### Record excerpts ###
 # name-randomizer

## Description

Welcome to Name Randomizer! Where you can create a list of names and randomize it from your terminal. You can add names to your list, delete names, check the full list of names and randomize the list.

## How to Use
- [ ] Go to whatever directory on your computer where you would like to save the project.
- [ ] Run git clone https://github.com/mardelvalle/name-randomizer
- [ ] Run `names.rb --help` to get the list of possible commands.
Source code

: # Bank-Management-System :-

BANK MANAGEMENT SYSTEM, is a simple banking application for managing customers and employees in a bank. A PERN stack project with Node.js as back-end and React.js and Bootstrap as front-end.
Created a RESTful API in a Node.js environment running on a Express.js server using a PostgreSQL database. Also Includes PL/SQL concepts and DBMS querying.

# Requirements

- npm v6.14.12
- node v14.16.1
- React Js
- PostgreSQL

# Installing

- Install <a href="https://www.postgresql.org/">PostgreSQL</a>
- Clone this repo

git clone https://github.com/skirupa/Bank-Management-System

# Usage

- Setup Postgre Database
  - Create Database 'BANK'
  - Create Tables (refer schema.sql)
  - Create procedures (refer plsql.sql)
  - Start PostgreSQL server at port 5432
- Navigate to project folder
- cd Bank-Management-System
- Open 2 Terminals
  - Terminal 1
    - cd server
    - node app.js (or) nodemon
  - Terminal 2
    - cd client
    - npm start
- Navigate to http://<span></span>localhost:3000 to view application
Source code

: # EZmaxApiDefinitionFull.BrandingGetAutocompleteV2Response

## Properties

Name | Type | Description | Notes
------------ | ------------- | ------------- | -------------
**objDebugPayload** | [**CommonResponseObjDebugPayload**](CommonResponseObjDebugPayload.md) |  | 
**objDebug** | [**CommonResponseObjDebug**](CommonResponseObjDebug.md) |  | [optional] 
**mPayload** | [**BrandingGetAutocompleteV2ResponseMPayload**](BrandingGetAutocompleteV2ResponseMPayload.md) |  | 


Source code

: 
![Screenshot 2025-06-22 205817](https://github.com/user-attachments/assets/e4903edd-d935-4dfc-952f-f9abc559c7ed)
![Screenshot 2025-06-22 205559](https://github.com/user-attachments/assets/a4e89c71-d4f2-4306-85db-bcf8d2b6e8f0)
###
▸ **What you have to do**
Write the entries again, exactly as they stand.

▸ **Task response**
 # name-randomizer

## Description

Welcome to Name Randomizer! Where you can create a list of names and randomize it from your terminal. You can add names to your list, delete names, check the full list of names and randomize the list.

## How to Use
- [ ] Go to whatever directory on your computer where you would like to save the project.
- [ ] Run git clone https://github.com/mardelvalle/name-randomizer
- [ ] Run `names.rb --help` to get the list of possible commands.
Source code

: # Bank-Management-System :-

BANK MANAGEMENT SYSTEM, is a simple banking application for managing customers and employees in a bank. A PERN stack project with Node.js as back-end and React.js and Bootstrap as front-end.
Created a RESTful API in a Node.js environment running on a Express.js server using a PostgreSQL database. Also Includes PL/SQL concepts and DBMS querying.

# Requirements

- npm v6.14.12
- node v14.16.1
- React Js
- PostgreSQL

# Installing

- Install <a href="https://www.postgresql.org/">PostgreSQL</a>
- Clone this repo

git clone https://github.com/skirupa/Bank-Management-System

# Usage

- Setup Postgre Database
  - Create Database 'BANK'
  - Create Tables (refer schema.sql)
  - Create procedures (refer plsql.sql)
  - Start PostgreSQL server at port 5432
- Navigate to project folder
- cd Bank-Management-System
- Open 2 Terminals
  - Terminal 1
    - cd server
    - node app.js (or) nodemon
  - Terminal 2
    - cd client
    - npm start
- Navigate to http://<span></span>localhost:3000 to view application
Source code

: # EZmaxApiDefinitionFull.BrandingGetAutocompleteV2Response

## Properties

Name | Type | Description | Notes
------------ | ------------- | ------------- | -------------
**objDebugPayload** | [**CommonResponseObjDebugPayload**](CommonResponseObjDebugPayload.md) |  | 
**objDebug** | [**CommonResponseObjDebug**](CommonResponseObjDebug.md) |  | [optional] 
**mPayload** | [**BrandingGetAutocompleteV2ResponseMPayload**](BrandingGetAutocompleteV2ResponseMPayload.md) |  | 


Source code

: 
![Screenshot 2025-06-22 205817](https://github.com/user-attachments/assets/e4903edd-d935-4dfc-952f-f9abc559c7ed)
![Screenshot 2025-06-22 205559](https://github.com/user-attachments/assets/a4e89c71-d4f2-4306-85db-bcf8d2b6e8f0)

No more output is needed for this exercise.